» Description of the task:
Could you please count how many lines in the data below hold the string "create"? Reply with only the number.

(Stored data)
+++
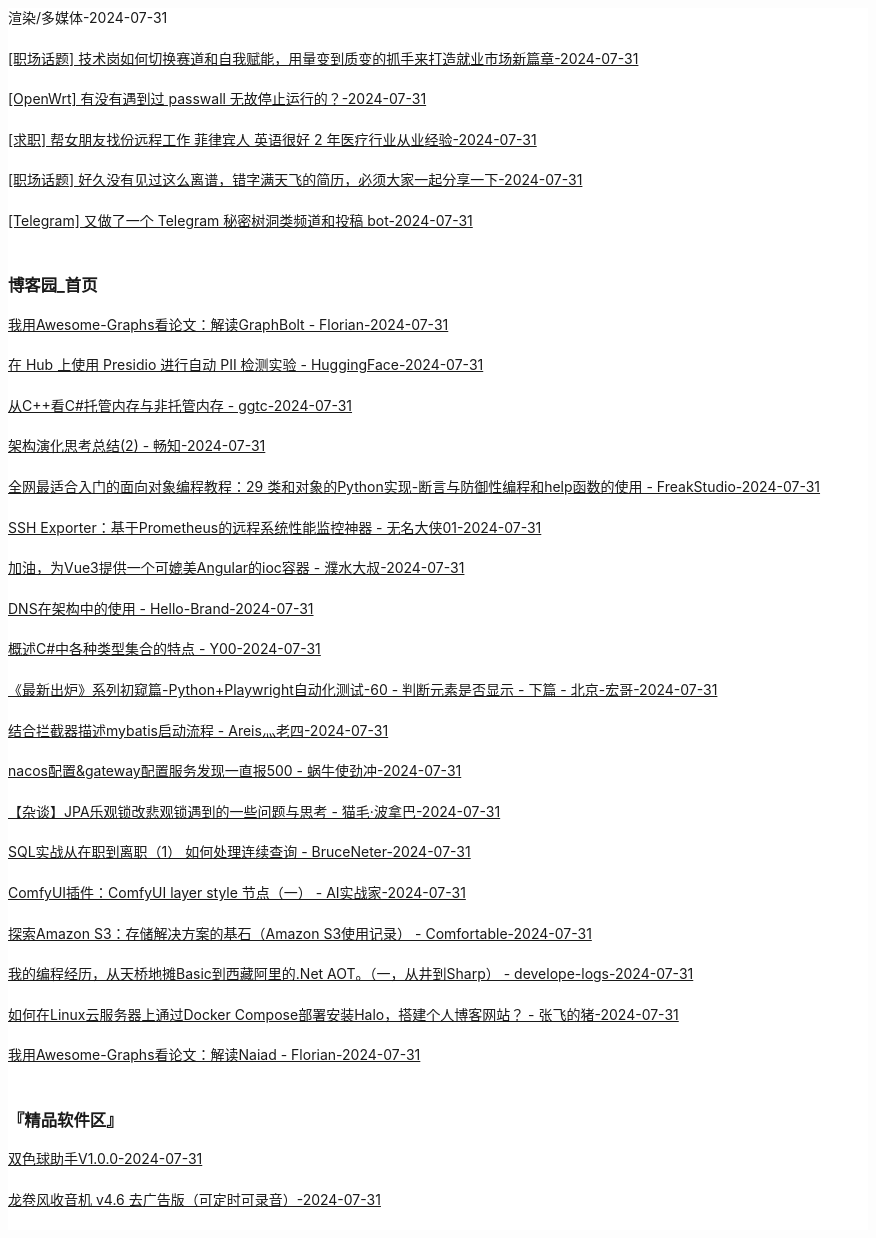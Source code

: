 渲染/多媒体-2024-07-31</a><br/><br/><a target=_blank rel=nofollow href="https://www.v2ex.com/t/1061551#reply0" >[职场话题] 技术岗如何切换赛道和自我赋能，用量变到质变的抓手来打造就业市场新篇章-2024-07-31</a><br/><br/><a target=_blank rel=nofollow href="https://www.v2ex.com/t/1061550#reply2" >[OpenWrt] 有没有遇到过 passwall 无故停止运行的？-2024-07-31</a><br/><br/><a target=_blank rel=nofollow href="https://www.v2ex.com/t/1061549#reply15" >[求职] 帮女朋友找份远程工作 菲律宾人 英语很好 2 年医疗行业从业经验-2024-07-31</a><br/><br/><a target=_blank rel=nofollow href="https://www.v2ex.com/t/1061548#reply13" >[职场话题] 好久没有见过这么离谱，错字满天飞的简历，必须大家一起分享一下-2024-07-31</a><br/><br/><a target=_blank rel=nofollow href="https://www.v2ex.com/t/1061547#reply1" >[Telegram] 又做了一个 Telegram 秘密树洞类频道和投稿 bot-2024-07-31</a><br/><br/>









###  博客园_首页

<a target=_blank rel=nofollow href="https://www.cnblogs.com/fanzhidongyzby/p/18332148/graphbolt" >我用Awesome-Graphs看论文：解读GraphBolt - Florian-2024-07-31</a><br/><br/><a target=_blank rel=nofollow href="https://www.cnblogs.com/huggingface/p/18335707" >在 Hub 上使用 Presidio 进行自动 PII 检测实验 - HuggingFace-2024-07-31</a><br/><br/><a target=_blank rel=nofollow href="https://www.cnblogs.com/ggtc/p/18333486" >从C++看C#托管内存与非托管内存 - ggtc-2024-07-31</a><br/><br/><a target=_blank rel=nofollow href="https://www.cnblogs.com/TonyCode/p/18335588" >架构演化思考总结(2) - 畅知-2024-07-31</a><br/><br/><a target=_blank rel=nofollow href="https://www.cnblogs.com/FreakEmbedded/p/18335394" >全网最适合入门的面向对象编程教程：29 类和对象的Python实现-断言与防御性编程和help函数的使用 - FreakStudio-2024-07-31</a><br/><br/><a target=_blank rel=nofollow href="https://www.cnblogs.com/zyk01/p/18335098" >SSH Exporter：基于Prometheus的远程系统性能监控神器 - 无名大侠01-2024-07-31</a><br/><br/><a target=_blank rel=nofollow href="https://www.cnblogs.com/zhennann/p/18334979" >加油，为Vue3提供一个可媲美Angular的ioc容器 - 濮水大叔-2024-07-31</a><br/><br/><a target=_blank rel=nofollow href="https://www.cnblogs.com/wzh2010/p/18031151" >DNS在架构中的使用 - Hello-Brand-2024-07-31</a><br/><br/><a target=_blank rel=nofollow href="https://www.cnblogs.com/ayic/p/18334908" >概述C#中各种类型集合的特点 - Y00-2024-07-31</a><br/><br/><a target=_blank rel=nofollow href="https://www.cnblogs.com/du-hong/p/18155727" >《最新出炉》系列初窥篇-Python+Playwright自动化测试-60 - 判断元素是否显示 - 下篇 - 北京-宏哥-2024-07-31</a><br/><br/><a target=_blank rel=nofollow href="https://www.cnblogs.com/aries-laosi/p/18334809" >结合拦截器描述mybatis启动流程 - Areis灬老四-2024-07-31</a><br/><br/><a target=_blank rel=nofollow href="https://www.cnblogs.com/warrenwt/p/18334715" >nacos配置&gateway配置服务发现一直报500 - 蜗牛使劲冲-2024-07-31</a><br/><br/><a target=_blank rel=nofollow href="https://www.cnblogs.com/longfurcat/p/18334599" >【杂谈】JPA乐观锁改悲观锁遇到的一些问题与思考 - 猫毛·波拿巴-2024-07-31</a><br/><br/><a target=_blank rel=nofollow href="https://www.cnblogs.com/qwqwQAQ/p/18334689" >SQL实战从在职到离职（1） 如何处理连续查询 - BruceNeter-2024-07-31</a><br/><br/><a target=_blank rel=nofollow href="https://www.cnblogs.com/LIU-QiuXue/p/18334556" >ComfyUI插件：ComfyUI layer style 节点（一） - AI实战家-2024-07-31</a><br/><br/><a target=_blank rel=nofollow href="https://www.cnblogs.com/ComfortableM/p/18334527" >探索Amazon S3：存储解决方案的基石（Amazon S3使用记录） - Comfortable-2024-07-31</a><br/><br/><a target=_blank rel=nofollow href="https://www.cnblogs.com/kvspas/p/18334492" >我的编程经历，从天桥地摊Basic到西藏阿里的.Net AOT。（一，从井到Sharp） - develope-logs-2024-07-31</a><br/><br/><a target=_blank rel=nofollow href="https://www.cnblogs.com/the-pig-of-zf/p/18334405" >如何在Linux云服务器上通过Docker Compose部署安装Halo，搭建个人博客网站？ - 张飞的猪-2024-07-31</a><br/><br/><a target=_blank rel=nofollow href="https://www.cnblogs.com/fanzhidongyzby/p/18332138/naiad" >我用Awesome-Graphs看论文：解读Naiad - Florian-2024-07-31</a><br/><br/>





###  『精品软件区』

<a target=_blank rel=nofollow href="https://www.52pojie.cn/thread-1949868-1-1.html" >双色球助手V1.0.0-2024-07-31</a><br/><br/><a target=_blank rel=nofollow href="https://www.52pojie.cn/thread-1949741-1-1.html" >龙卷风收音机 v4.6 去广告版（可定时可录音）-2024-07-31</a><br/><br/>
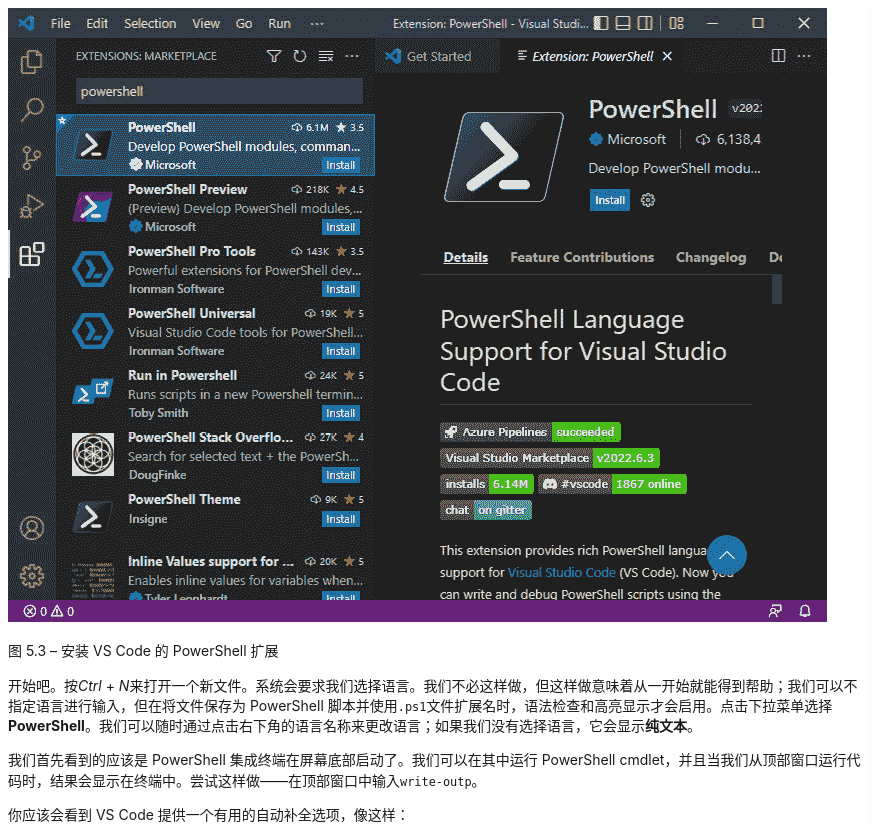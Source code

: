 ![图 5.3 – 安装 VS Code 的 PowerShell 扩展](img/B17600_05_03.jpg)

图 5.3 – 安装 VS Code 的 PowerShell 扩展

开始吧。按*Ctrl* + *N*来打开一个新文件。系统会要求我们选择语言。我们不必这样做，但这样做意味着从一开始就能得到帮助；我们可以不指定语言进行输入，但在将文件保存为 PowerShell 脚本并使用`.ps1`文件扩展名时，语法检查和高亮显示才会启用。点击下拉菜单选择**PowerShell**。我们可以随时通过点击右下角的语言名称来更改语言；如果我们没有选择语言，它会显示**纯文本**。

我们首先看到的应该是 PowerShell 集成终端在屏幕底部启动了。我们可以在其中运行 PowerShell cmdlet，并且当我们从顶部窗口运行代码时，结果会显示在终端中。尝试这样做——在顶部窗口中输入`write-outp`。

你应该会看到 VS Code 提供一个有用的自动补全选项，像这样：

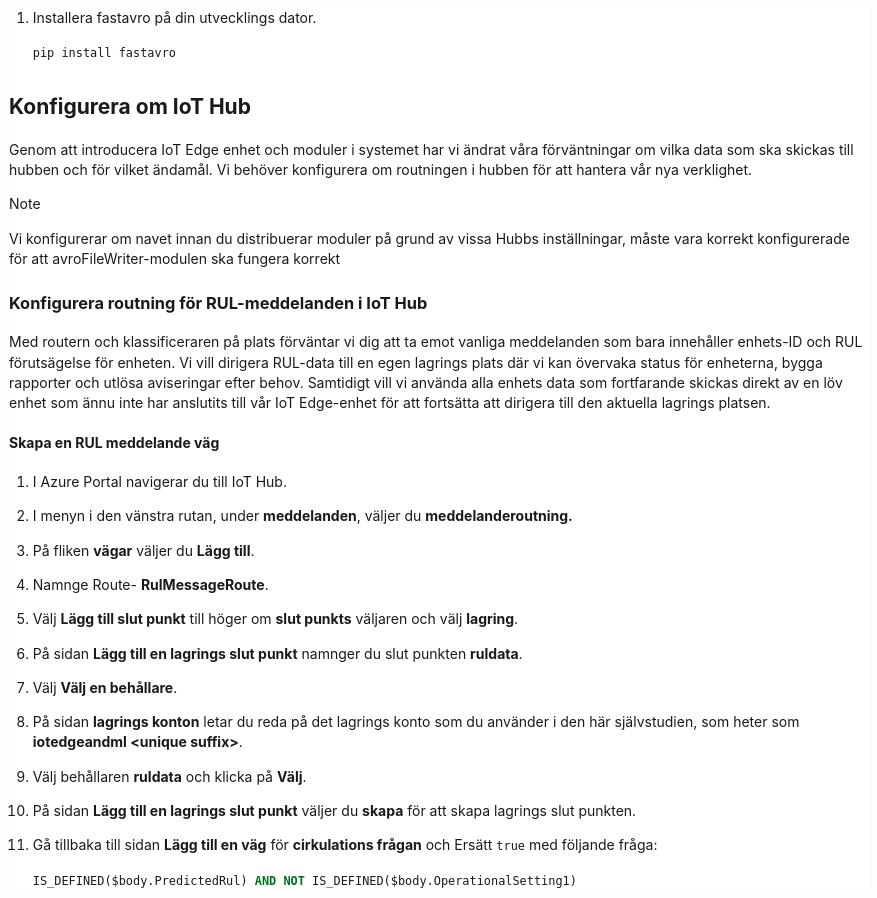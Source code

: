 1. Installera fastavro på din utvecklings dator.

   ```cmd
   pip install fastavro
   ```

## <a name="reconfigure-iot-hub"></a>Konfigurera om IoT Hub

Genom att introducera IoT Edge enhet och moduler i systemet har vi ändrat våra förväntningar om vilka data som ska skickas till hubben och för vilket ändamål. Vi behöver konfigurera om routningen i hubben för att hantera vår nya verklighet.

> [!NOTE]
> Vi konfigurerar om navet innan du distribuerar moduler på grund av vissa Hubbs inställningar, måste vara korrekt konfigurerade för att avroFileWriter-modulen ska fungera korrekt

### <a name="set-up-route-for-rul-messages-in-iot-hub"></a>Konfigurera routning för RUL-meddelanden i IoT Hub

Med routern och klassificeraren på plats förväntar vi dig att ta emot vanliga meddelanden som bara innehåller enhets-ID och RUL förutsägelse för enheten. Vi vill dirigera RUL-data till en egen lagrings plats där vi kan övervaka status för enheterna, bygga rapporter och utlösa aviseringar efter behov. Samtidigt vill vi använda alla enhets data som fortfarande skickas direkt av en löv enhet som ännu inte har anslutits till vår IoT Edge-enhet för att fortsätta att dirigera till den aktuella lagrings platsen.

#### <a name="create-a-rul-message-route"></a>Skapa en RUL meddelande väg

1. I Azure Portal navigerar du till IoT Hub.

1. I menyn i den vänstra rutan, under **meddelanden**, väljer du **meddelanderoutning.**

1. På fliken **vägar** väljer du **Lägg till**.

1. Namnge Route- **RulMessageRoute**.

1. Välj **Lägg till slut punkt** till höger om **slut punkts** väljaren och välj **lagring**.

1. På sidan **Lägg till en lagrings slut punkt** namnger du slut punkten **ruldata**.

1. Välj **Välj en behållare**.

1. På sidan **lagrings konton** letar du reda på det lagrings konto som du använder i den här självstudien, som heter som **iotedgeandml \<unique suffix\>**.

1. Välj behållaren **ruldata** och klicka på **Välj**.

1. På sidan **Lägg till en lagrings slut punkt** väljer du **skapa** för att skapa lagrings slut punkten.

1. Gå tillbaka till sidan **Lägg till en väg** för **cirkulations frågan** och Ersätt `true` med följande fråga:

    ```sql
    IS_DEFINED($body.PredictedRul) AND NOT IS_DEFINED($body.OperationalSetting1)
    ```
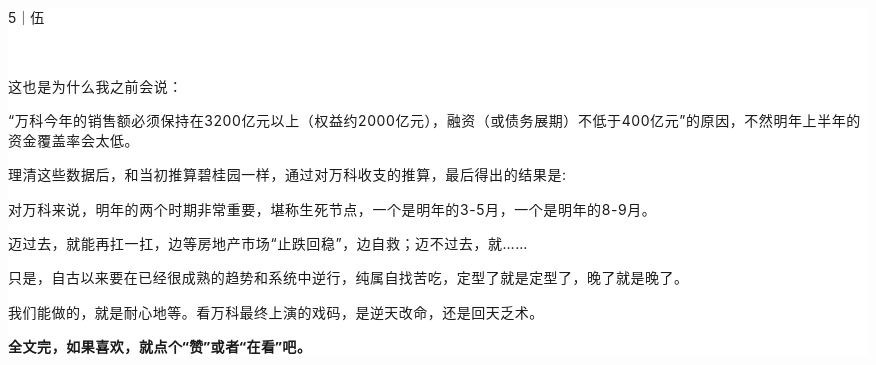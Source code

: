 5｜伍</span></p><p style="-webkit-tap-highlight-color: transparent;outline: 0px;letter-spacing: 0.544px;color: rgb(34, 34, 34);font-family: -apple-system-font, system-ui, &quot;Helvetica Neue&quot;, &quot;PingFang SC&quot;, &quot;Hiragino Sans GB&quot;, &quot;Microsoft YaHei UI&quot;, &quot;Microsoft YaHei&quot;, Arial, sans-serif;background-color: rgb(255, 255, 255);text-align: center;visibility: visible;"><br style="-webkit-tap-highlight-color: transparent;outline: 0px;visibility: visible;"></p><p><span style="letter-spacing: 0.578px;font-size: var(--articleFontsize);">这也是为什么我之前会说：</span></p><p><span style="letter-spacing: 0.578px;font-size: var(--articleFontsize);">“万科今年的销售额必须保持在3200亿元以上（权益约2000亿元），融资（或债务展期）不低于400亿元”的原因，不然明年上半年的资金覆盖率会太低。</span></p><p><span style="letter-spacing: 0.578px;">理清这些数据后，和当初推算碧桂园一样，通过对万科收支的推算，最后得出的结果是:</span></p><p><span style="letter-spacing: 0.578px;">对万科来说，明年的两个时期非常重要，堪称生死节点，</span><span style="letter-spacing: 0.578px;background-color: transparent;caret-color: var(--weui-BRAND);">一个是明年的3-5月，一个是明年的8-9月。</span></p><p><span style="letter-spacing: 0.578px;">迈过去，就能再扛一扛，边等房地产市场“止跌回稳”，边自救；迈不过去，就……</span></p><p style="-webkit-tap-highlight-color: transparent;outline: 0px;letter-spacing: 0.544px;font-family: system-ui, -apple-system, BlinkMacSystemFont, &quot;Helvetica Neue&quot;, &quot;PingFang SC&quot;, &quot;Hiragino Sans GB&quot;, &quot;Microsoft YaHei UI&quot;, &quot;Microsoft YaHei&quot;, Arial, sans-serif;background-color: rgb(255, 255, 255);visibility: visible;"><span style="font-family: mp-quote, -apple-system-font, BlinkMacSystemFont, &quot;Helvetica Neue&quot;, &quot;PingFang SC&quot;, &quot;Hiragino Sans GB&quot;, &quot;Microsoft YaHei UI&quot;, &quot;Microsoft YaHei&quot;, Arial, sans-serif;font-size: var(--articleFontsize);letter-spacing: 0.034em;"></span><span style="font-family: mp-quote, -apple-system-font, BlinkMacSystemFont, &quot;Helvetica Neue&quot;, &quot;PingFang SC&quot;, &quot;Hiragino Sans GB&quot;, &quot;Microsoft YaHei UI&quot;, &quot;Microsoft YaHei&quot;, Arial, sans-serif;font-size: var(--articleFontsize);letter-spacing: 0.034em;">只是，</span><span style="font-family: mp-quote, -apple-system-font, BlinkMacSystemFont, &quot;Helvetica Neue&quot;, &quot;PingFang SC&quot;, &quot;Hiragino Sans GB&quot;, &quot;Microsoft YaHei UI&quot;, &quot;Microsoft YaHei&quot;, Arial, sans-serif;font-size: var(--articleFontsize);letter-spacing: 0.034em;">自古以来要在已经很成熟的趋势和系统中逆行，纯属自找苦吃，定型了就是定型了，晚了就是晚了。</span></p><p style="-webkit-tap-highlight-color: transparent;outline: 0px;letter-spacing: 0.544px;font-family: system-ui, -apple-system, BlinkMacSystemFont, &quot;Helvetica Neue&quot;, &quot;PingFang SC&quot;, &quot;Hiragino Sans GB&quot;, &quot;Microsoft YaHei UI&quot;, &quot;Microsoft YaHei&quot;, Arial, sans-serif;background-color: rgb(255, 255, 255);visibility: visible;"><span style="font-family: mp-quote, -apple-system-font, BlinkMacSystemFont, &quot;Helvetica Neue&quot;, &quot;PingFang SC&quot;, &quot;Hiragino Sans GB&quot;, &quot;Microsoft YaHei UI&quot;, &quot;Microsoft YaHei&quot;, Arial, sans-serif;font-size: var(--articleFontsize);letter-spacing: 0.034em;">我们能做的，就是耐心地等。看万科最终上演的戏码，是逆天改命，还是回天乏术。</span></p><p style="margin-bottom: 0px;"><span style="font-family: &quot;PingFang SC&quot;, system-ui, -apple-system, BlinkMacSystemFont, &quot;Helvetica Neue&quot;, &quot;Hiragino Sans GB&quot;, &quot;Microsoft YaHei UI&quot;, &quot;Microsoft YaHei&quot;, Arial, sans-serif;font-size: 14px;font-weight: 700;letter-spacing: 0.544px;background-color: rgb(255, 255, 255);">全文完，如果喜欢，就点个“赞”或者“在看”吧。</span></p><p style="display: none;"><mp-style-type data-value="3"></mp-style-type></p>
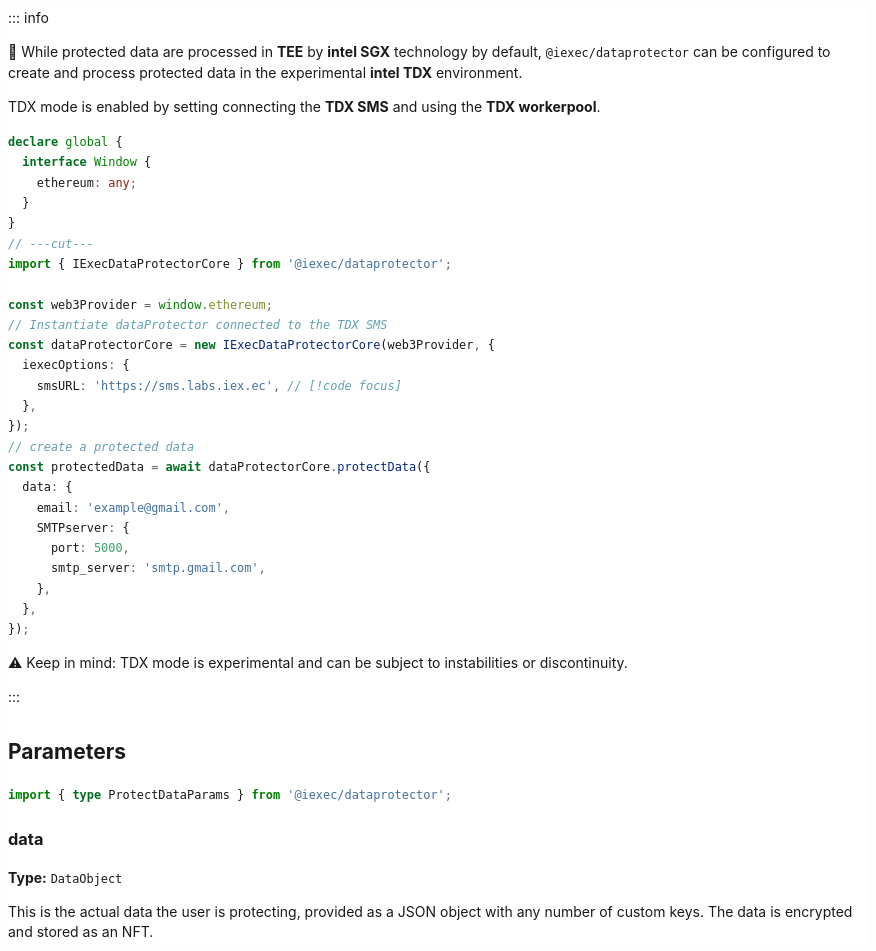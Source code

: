 ::: info

🧪 While protected data are processed in **TEE** by **intel SGX** technology by
default, `@iexec/dataprotector` can be configured to create and process
protected data in the experimental **intel TDX** environment.

TDX mode is enabled by setting connecting the **TDX SMS** and using the **TDX
workerpool**.

```ts twoslash [Browser]
declare global {
  interface Window {
    ethereum: any;
  }
}
// ---cut---
import { IExecDataProtectorCore } from '@iexec/dataprotector';

const web3Provider = window.ethereum;
// Instantiate dataProtector connected to the TDX SMS
const dataProtectorCore = new IExecDataProtectorCore(web3Provider, {
  iexecOptions: {
    smsURL: 'https://sms.labs.iex.ec', // [!code focus]
  },
});
// create a protected data
const protectedData = await dataProtectorCore.protectData({
  data: {
    email: 'example@gmail.com',
    SMTPserver: {
      port: 5000,
      smtp_server: 'smtp.gmail.com',
    },
  },
});
```

⚠️ Keep in mind: TDX mode is experimental and can be subject to instabilities or
discontinuity.

:::

## Parameters

```ts twoslash
import { type ProtectDataParams } from '@iexec/dataprotector';
```

### data <RequiredBadge />

**Type:** `DataObject`

This is the actual data the user is protecting, provided as a JSON object with
any number of custom keys. The data is encrypted and stored as an NFT.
+++
» Written solution:
3